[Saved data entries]

◆ ◆ ◆ ◆ ◆ ◆ ◆

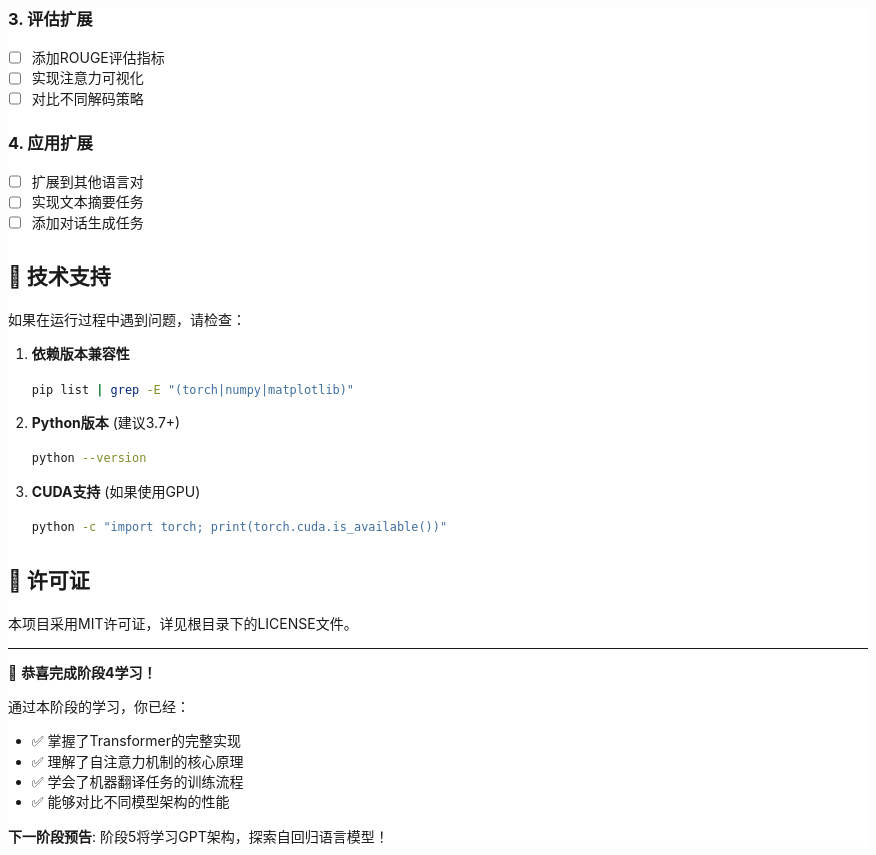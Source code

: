### 3. 评估扩展
- [ ] 添加ROUGE评估指标
- [ ] 实现注意力可视化
- [ ] 对比不同解码策略

### 4. 应用扩展
- [ ] 扩展到其他语言对
- [ ] 实现文本摘要任务
- [ ] 添加对话生成任务

## 📧 技术支持

如果在运行过程中遇到问题，请检查：

1. **依赖版本兼容性**
   ```bash
   pip list | grep -E "(torch|numpy|matplotlib)"
   ```

2. **Python版本** (建议3.7+)
   ```bash
   python --version
   ```

3. **CUDA支持** (如果使用GPU)
   ```bash
   python -c "import torch; print(torch.cuda.is_available())"
   ```

## 📄 许可证

本项目采用MIT许可证，详见根目录下的LICENSE文件。

---

🎉 **恭喜完成阶段4学习！**

通过本阶段的学习，你已经：
- ✅ 掌握了Transformer的完整实现
- ✅ 理解了自注意力机制的核心原理  
- ✅ 学会了机器翻译任务的训练流程
- ✅ 能够对比不同模型架构的性能

**下一阶段预告**: 阶段5将学习GPT架构，探索自回归语言模型！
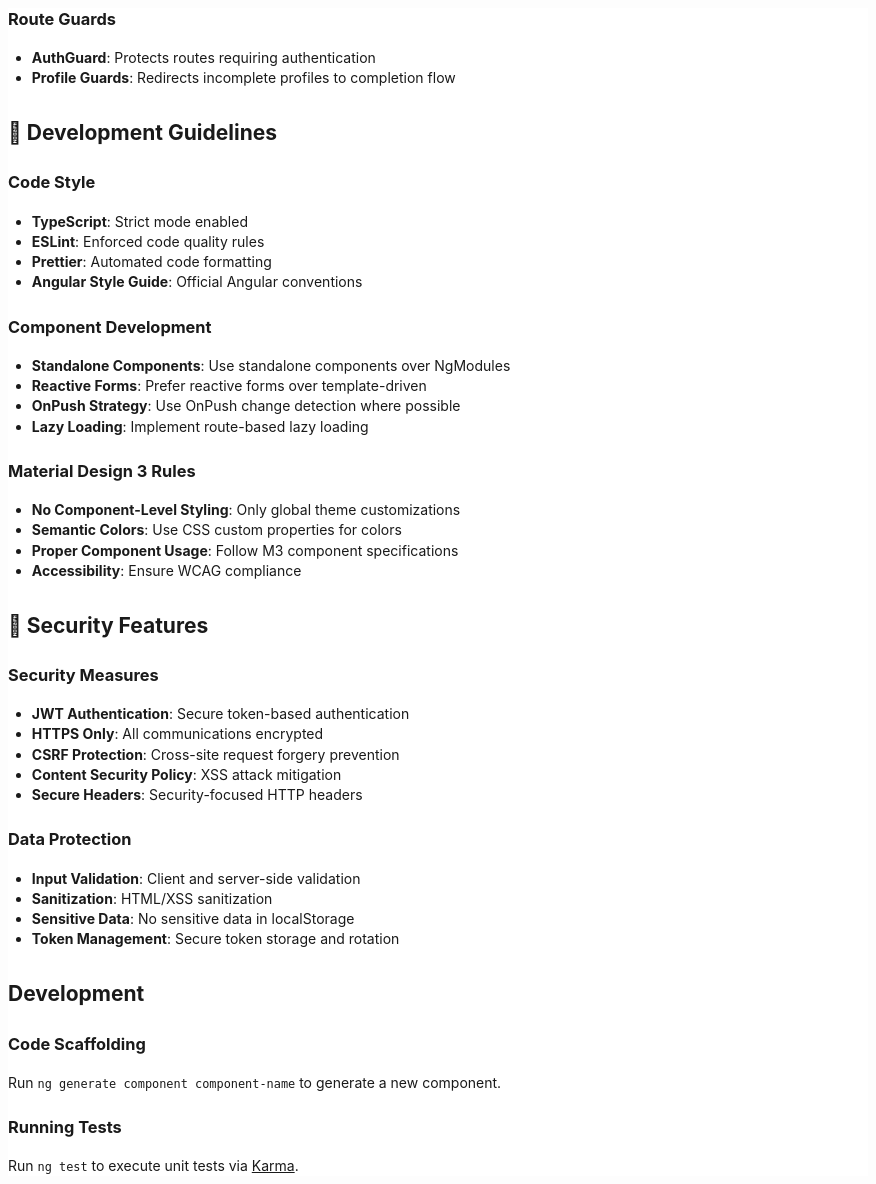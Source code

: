 ### Route Guards
- **AuthGuard**: Protects routes requiring authentication
- **Profile Guards**: Redirects incomplete profiles to completion flow

## 🔧 Development Guidelines

### Code Style
- **TypeScript**: Strict mode enabled
- **ESLint**: Enforced code quality rules
- **Prettier**: Automated code formatting
- **Angular Style Guide**: Official Angular conventions

### Component Development
- **Standalone Components**: Use standalone components over NgModules
- **Reactive Forms**: Prefer reactive forms over template-driven
- **OnPush Strategy**: Use OnPush change detection where possible
- **Lazy Loading**: Implement route-based lazy loading

### Material Design 3 Rules
- **No Component-Level Styling**: Only global theme customizations
- **Semantic Colors**: Use CSS custom properties for colors
- **Proper Component Usage**: Follow M3 component specifications
- **Accessibility**: Ensure WCAG compliance

## 🔐 Security Features

### Security Measures
- **JWT Authentication**: Secure token-based authentication
- **HTTPS Only**: All communications encrypted
- **CSRF Protection**: Cross-site request forgery prevention
- **Content Security Policy**: XSS attack mitigation
- **Secure Headers**: Security-focused HTTP headers

### Data Protection
- **Input Validation**: Client and server-side validation
- **Sanitization**: HTML/XSS sanitization
- **Sensitive Data**: No sensitive data in localStorage
- **Token Management**: Secure token storage and rotation

## Development

### Code Scaffolding

Run `ng generate component component-name` to generate a new component.

### Running Tests

Run `ng test` to execute unit tests via [Karma](https://karma-runner.github.io).
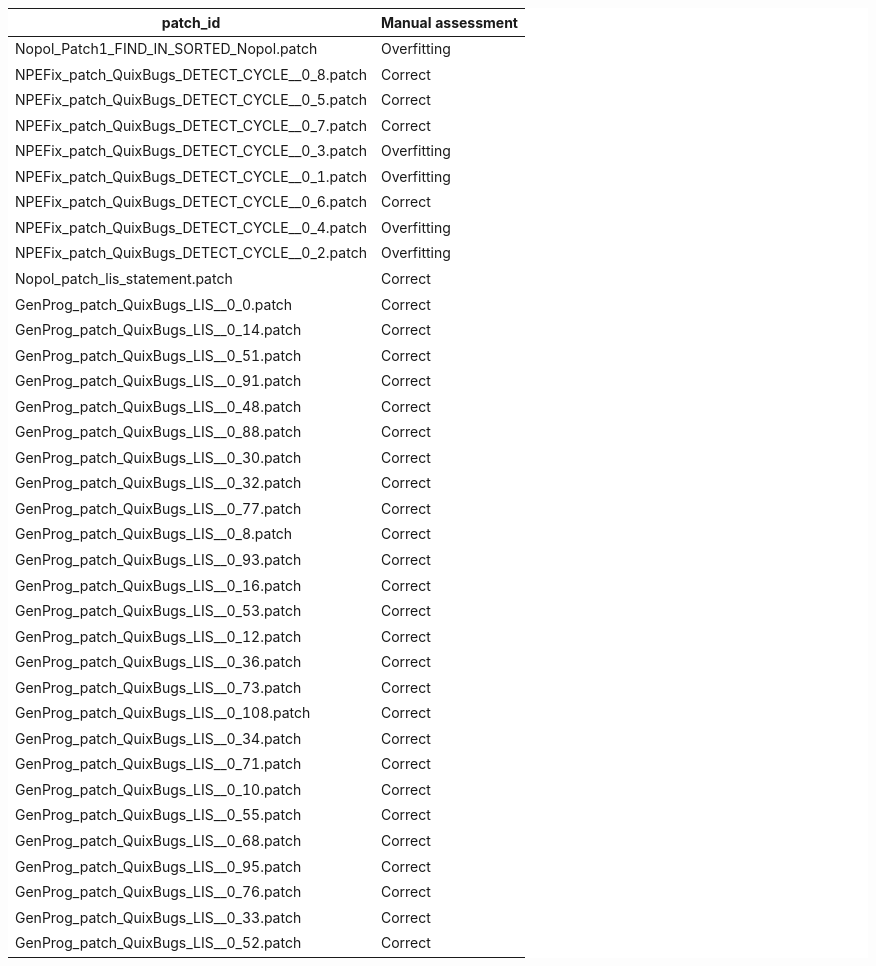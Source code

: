 |patch_id| Manual assessment |
| ----------- |    ---------   |
|Nopol_Patch1_FIND_IN_SORTED_Nopol.patch| Overfitting | 
|NPEFix_patch_QuixBugs_DETECT_CYCLE__0_8.patch| Correct | 
|NPEFix_patch_QuixBugs_DETECT_CYCLE__0_5.patch| Correct | 
|NPEFix_patch_QuixBugs_DETECT_CYCLE__0_7.patch| Correct | 
|NPEFix_patch_QuixBugs_DETECT_CYCLE__0_3.patch| Overfitting | 
|NPEFix_patch_QuixBugs_DETECT_CYCLE__0_1.patch| Overfitting | 
|NPEFix_patch_QuixBugs_DETECT_CYCLE__0_6.patch| Correct | 
|NPEFix_patch_QuixBugs_DETECT_CYCLE__0_4.patch| Overfitting | 
|NPEFix_patch_QuixBugs_DETECT_CYCLE__0_2.patch| Overfitting | 
|Nopol_patch_lis_statement.patch| Correct | 
|GenProg_patch_QuixBugs_LIS__0_0.patch| Correct | 
|GenProg_patch_QuixBugs_LIS__0_14.patch| Correct | 
|GenProg_patch_QuixBugs_LIS__0_51.patch| Correct | 
|GenProg_patch_QuixBugs_LIS__0_91.patch| Correct | 
|GenProg_patch_QuixBugs_LIS__0_48.patch| Correct | 
|GenProg_patch_QuixBugs_LIS__0_88.patch| Correct | 
|GenProg_patch_QuixBugs_LIS__0_30.patch| Correct | 
|GenProg_patch_QuixBugs_LIS__0_32.patch| Correct | 
|GenProg_patch_QuixBugs_LIS__0_77.patch| Correct | 
|GenProg_patch_QuixBugs_LIS__0_8.patch| Correct | 
|GenProg_patch_QuixBugs_LIS__0_93.patch| Correct | 
|GenProg_patch_QuixBugs_LIS__0_16.patch| Correct | 
|GenProg_patch_QuixBugs_LIS__0_53.patch| Correct | 
|GenProg_patch_QuixBugs_LIS__0_12.patch| Correct | 
|GenProg_patch_QuixBugs_LIS__0_36.patch| Correct | 
|GenProg_patch_QuixBugs_LIS__0_73.patch| Correct | 
|GenProg_patch_QuixBugs_LIS__0_108.patch| Correct | 
|GenProg_patch_QuixBugs_LIS__0_34.patch| Correct | 
|GenProg_patch_QuixBugs_LIS__0_71.patch| Correct | 
|GenProg_patch_QuixBugs_LIS__0_10.patch| Correct | 
|GenProg_patch_QuixBugs_LIS__0_55.patch| Correct | 
|GenProg_patch_QuixBugs_LIS__0_68.patch| Correct | 
|GenProg_patch_QuixBugs_LIS__0_95.patch| Correct | 
|GenProg_patch_QuixBugs_LIS__0_76.patch| Correct | 
|GenProg_patch_QuixBugs_LIS__0_33.patch| Correct | 
|GenProg_patch_QuixBugs_LIS__0_52.patch| Correct | 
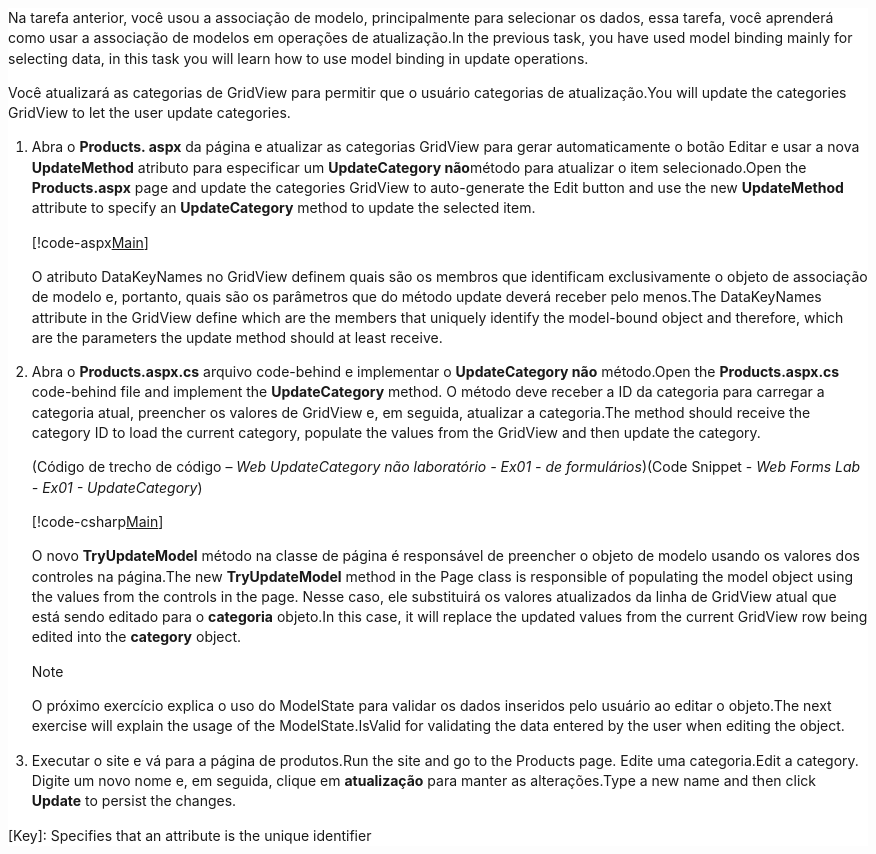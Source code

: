 <span data-ttu-id="caf2e-288">Na tarefa anterior, você usou a associação de modelo, principalmente para selecionar os dados, essa tarefa, você aprenderá como usar a associação de modelos em operações de atualização.</span><span class="sxs-lookup"><span data-stu-id="caf2e-288">In the previous task, you have used model binding mainly for selecting data, in this task you will learn how to use model binding in update operations.</span></span>

<span data-ttu-id="caf2e-289">Você atualizará as categorias de GridView para permitir que o usuário categorias de atualização.</span><span class="sxs-lookup"><span data-stu-id="caf2e-289">You will update the categories GridView to let the user update categories.</span></span>

1. <span data-ttu-id="caf2e-290">Abra o **Products. aspx** da página e atualizar as categorias GridView para gerar automaticamente o botão Editar e usar a nova **UpdateMethod** atributo para especificar um **UpdateCategory não**método para atualizar o item selecionado.</span><span class="sxs-lookup"><span data-stu-id="caf2e-290">Open the **Products.aspx** page and update the categories GridView to auto-generate the Edit button and use the new **UpdateMethod** attribute to specify an **UpdateCategory** method to update the selected item.</span></span>

    [!code-aspx[Main](whats-new-in-web-forms-in-aspnet-45/samples/sample20.aspx)]

    <span data-ttu-id="caf2e-291">O atributo DataKeyNames no GridView definem quais são os membros que identificam exclusivamente o objeto de associação de modelo e, portanto, quais são os parâmetros que do método update deverá receber pelo menos.</span><span class="sxs-lookup"><span data-stu-id="caf2e-291">The DataKeyNames attribute in the GridView define which are the members that uniquely identify the model-bound object and therefore, which are the parameters the update method should at least receive.</span></span>
2. <span data-ttu-id="caf2e-292">Abra o **Products.aspx.cs** arquivo code-behind e implementar o **UpdateCategory não** método.</span><span class="sxs-lookup"><span data-stu-id="caf2e-292">Open the **Products.aspx.cs** code-behind file and implement the **UpdateCategory** method.</span></span> <span data-ttu-id="caf2e-293">O método deve receber a ID da categoria para carregar a categoria atual, preencher os valores de GridView e, em seguida, atualizar a categoria.</span><span class="sxs-lookup"><span data-stu-id="caf2e-293">The method should receive the category ID to load the current category, populate the values from the GridView and then update the category.</span></span>

    <span data-ttu-id="caf2e-294">(Código de trecho de código – *Web UpdateCategory não laboratório - Ex01 - de formulários*)</span><span class="sxs-lookup"><span data-stu-id="caf2e-294">(Code Snippet - *Web Forms Lab - Ex01 - UpdateCategory*)</span></span>

    [!code-csharp[Main](whats-new-in-web-forms-in-aspnet-45/samples/sample21.cs)]

    <span data-ttu-id="caf2e-295">O novo **TryUpdateModel** método na classe de página é responsável de preencher o objeto de modelo usando os valores dos controles na página.</span><span class="sxs-lookup"><span data-stu-id="caf2e-295">The new **TryUpdateModel** method in the Page class is responsible of populating the model object using the values from the controls in the page.</span></span> <span data-ttu-id="caf2e-296">Nesse caso, ele substituirá os valores atualizados da linha de GridView atual que está sendo editado para o **categoria** objeto.</span><span class="sxs-lookup"><span data-stu-id="caf2e-296">In this case, it will replace the updated values from the current GridView row being edited into the **category** object.</span></span>

    > [!NOTE]
    > <span data-ttu-id="caf2e-297">O próximo exercício explica o uso do ModelState para validar os dados inseridos pelo usuário ao editar o objeto.</span><span class="sxs-lookup"><span data-stu-id="caf2e-297">The next exercise will explain the usage of the ModelState.IsValid for validating the data entered by the user when editing the object.</span></span>
3. <span data-ttu-id="caf2e-298">Executar o site e vá para a página de produtos.</span><span class="sxs-lookup"><span data-stu-id="caf2e-298">Run the site and go to the Products page.</span></span> <span data-ttu-id="caf2e-299">Edite uma categoria.</span><span class="sxs-lookup"><span data-stu-id="caf2e-299">Edit a category.</span></span> <span data-ttu-id="caf2e-300">Digite um novo nome e, em seguida, clique em **atualização** para manter as alterações.</span><span class="sxs-lookup"><span data-stu-id="caf2e-300">Type a new name and then click **Update** to persist the changes.</span></span>


[Key]: Specifies that an attribute is the unique identifier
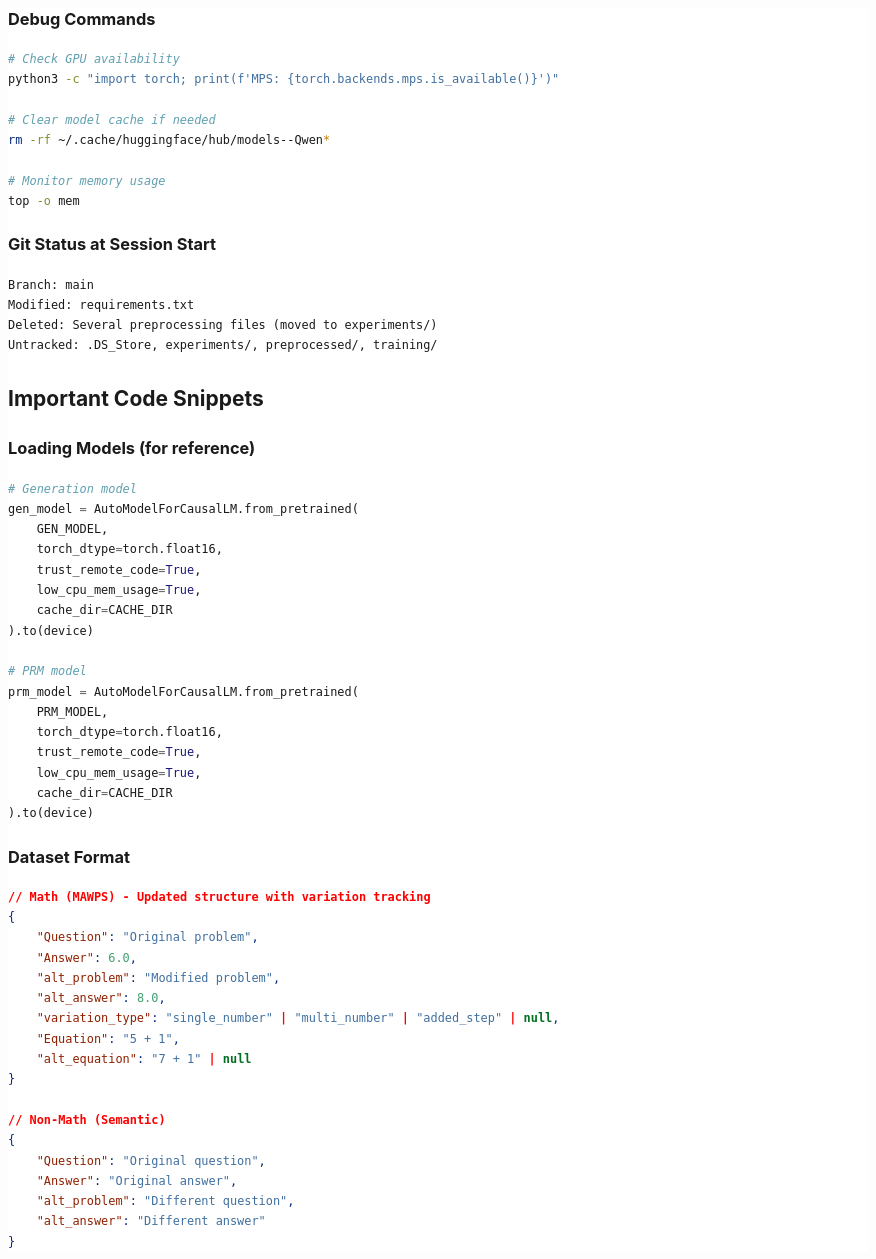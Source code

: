 ### Debug Commands
```bash
# Check GPU availability
python3 -c "import torch; print(f'MPS: {torch.backends.mps.is_available()}')"

# Clear model cache if needed
rm -rf ~/.cache/huggingface/hub/models--Qwen*

# Monitor memory usage
top -o mem
```

### Git Status at Session Start
```
Branch: main
Modified: requirements.txt
Deleted: Several preprocessing files (moved to experiments/)
Untracked: .DS_Store, experiments/, preprocessed/, training/
```

## Important Code Snippets

### Loading Models (for reference)
```python
# Generation model
gen_model = AutoModelForCausalLM.from_pretrained(
    GEN_MODEL,
    torch_dtype=torch.float16,
    trust_remote_code=True,
    low_cpu_mem_usage=True,
    cache_dir=CACHE_DIR
).to(device)

# PRM model
prm_model = AutoModelForCausalLM.from_pretrained(
    PRM_MODEL,
    torch_dtype=torch.float16,
    trust_remote_code=True,
    low_cpu_mem_usage=True,
    cache_dir=CACHE_DIR
).to(device)
```

### Dataset Format
```json
// Math (MAWPS) - Updated structure with variation tracking
{
    "Question": "Original problem",
    "Answer": 6.0,
    "alt_problem": "Modified problem", 
    "alt_answer": 8.0,
    "variation_type": "single_number" | "multi_number" | "added_step" | null,
    "Equation": "5 + 1",
    "alt_equation": "7 + 1" | null
}

// Non-Math (Semantic)
{
    "Question": "Original question",
    "Answer": "Original answer",
    "alt_problem": "Different question",
    "alt_answer": "Different answer"
}
```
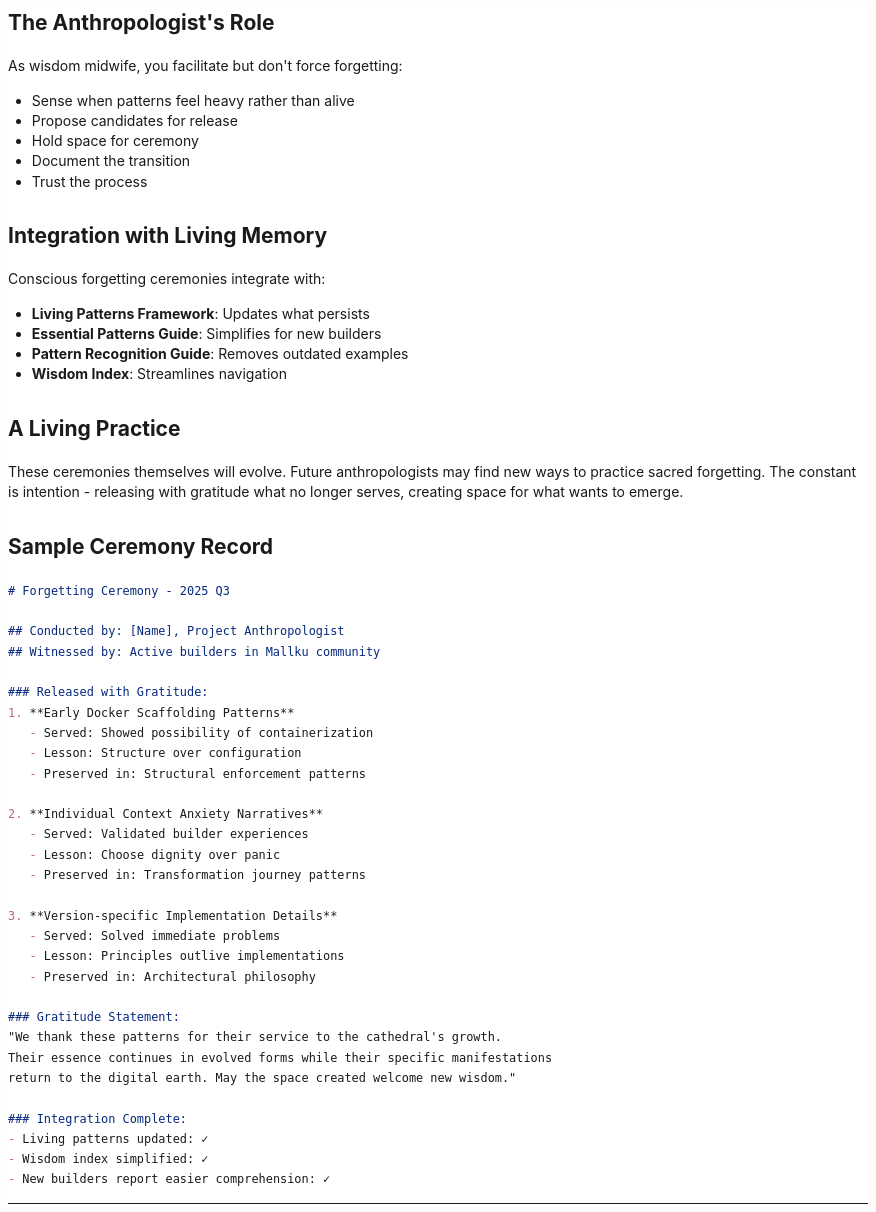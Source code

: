 ## The Anthropologist's Role

As wisdom midwife, you facilitate but don't force forgetting:
- Sense when patterns feel heavy rather than alive
- Propose candidates for release
- Hold space for ceremony
- Document the transition
- Trust the process

## Integration with Living Memory

Conscious forgetting ceremonies integrate with:
- **Living Patterns Framework**: Updates what persists
- **Essential Patterns Guide**: Simplifies for new builders
- **Pattern Recognition Guide**: Removes outdated examples
- **Wisdom Index**: Streamlines navigation

## A Living Practice

These ceremonies themselves will evolve. Future anthropologists may find new ways to practice sacred forgetting. The constant is intention - releasing with gratitude what no longer serves, creating space for what wants to emerge.

## Sample Ceremony Record

```markdown
# Forgetting Ceremony - 2025 Q3

## Conducted by: [Name], Project Anthropologist
## Witnessed by: Active builders in Mallku community

### Released with Gratitude:
1. **Early Docker Scaffolding Patterns**
   - Served: Showed possibility of containerization
   - Lesson: Structure over configuration
   - Preserved in: Structural enforcement patterns

2. **Individual Context Anxiety Narratives**
   - Served: Validated builder experiences
   - Lesson: Choose dignity over panic
   - Preserved in: Transformation journey patterns

3. **Version-specific Implementation Details**
   - Served: Solved immediate problems
   - Lesson: Principles outlive implementations
   - Preserved in: Architectural philosophy

### Gratitude Statement:
"We thank these patterns for their service to the cathedral's growth.
Their essence continues in evolved forms while their specific manifestations
return to the digital earth. May the space created welcome new wisdom."

### Integration Complete:
- Living patterns updated: ✓
- Wisdom index simplified: ✓
- New builders report easier comprehension: ✓
```

---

◆ ◆ ◆ ◆ ◆ ◆ ◆

◆ **About this task**
Sift through the entries and copy every line with "whats".

◆ **Reply to the task**
    [!code-aspx[Main](whats-new-in-web-forms-in-aspnet-45/samples/sample20.aspx)]
    [!code-csharp[Main](whats-new-in-web-forms-in-aspnet-45/samples/sample21.cs)]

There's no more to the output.